ABOUT THIS TASK — Below are entries; output exactly the lines from the one with "causing or determining" to the one with "weight for \(X_i\)", both included, and nothing else.

START STUDY MATERIAL

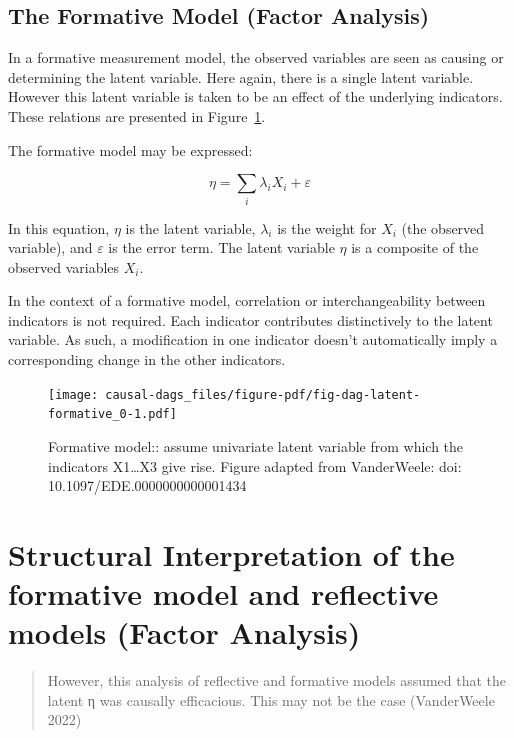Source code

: \documentclass[
  singlecolumn]{report}
\begin{document}
\hypertarget{the-formative-model-factor-analysis}{%
\subsection{The Formative Model (Factor
Analysis)}\label{the-formative-model-factor-analysis}}

In a formative measurement model, the observed variables are seen as
causing or determining the latent variable. Here again, there is a
single latent variable. However this latent variable is taken to be an
effect of the underlying indicators. These relations are presented in
Figure~\ref{fig-dag-latent-formative_0}.

The formative model may be expressed:

\[\eta = \sum_i\lambda_i X_i + \varepsilon\]

In this equation, \(\eta\) is the latent variable, \(\lambda_i\) is the
weight for \(X_i\) (the observed variable), and \(\varepsilon\) is the
error term. The latent variable \(\eta\) is a composite of the observed
variables \(X_i\).

In the context of a formative model, correlation or interchangeability
between indicators is not required. Each indicator contributes
distinctively to the latent variable. As such, a modification in one
indicator doesn't automatically imply a corresponding change in the
other indicators.

\begin{figure}

{\centering \texttt{[image: causal-dags\_files/figure-pdf/fig-dag-latent-formative\_0-1.pdf]}

}

\caption{\label{fig-dag-latent-formative_0}Formative model:: assume
univariate latent variable from which the indicators X1\ldots X3 give
rise. Figure adapted from VanderWeele: doi:
10.1097/EDE.0000000000001434}

\end{figure}

\hypertarget{structural-interpretation-of-the-formative-model-and-reflective-models-factor-analysis}{%
\section{Structural Interpretation of the formative model and reflective
models (Factor
Analysis)}\label{structural-interpretation-of-the-formative-model-and-reflective-models-factor-analysis}}

\begin{quote}
However, this analysis of reflective and formative models assumed that
the latent η was causally efficacious. This may not be the case
(VanderWeele 2022)
\end{quote}
\end{document}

END STUDY MATERIAL

ANSWER BOX —
causing or determining the latent variable. Here again, there is a
single latent variable. However this latent variable is taken to be an
effect of the underlying indicators. These relations are presented in
Figure~\ref{fig-dag-latent-formative_0}.

The formative model may be expressed:

\[\eta = \sum_i\lambda_i X_i + \varepsilon\]

In this equation, \(\eta\) is the latent variable, \(\lambda_i\) is the
weight for \(X_i\) (the observed variable), and \(\varepsilon\) is the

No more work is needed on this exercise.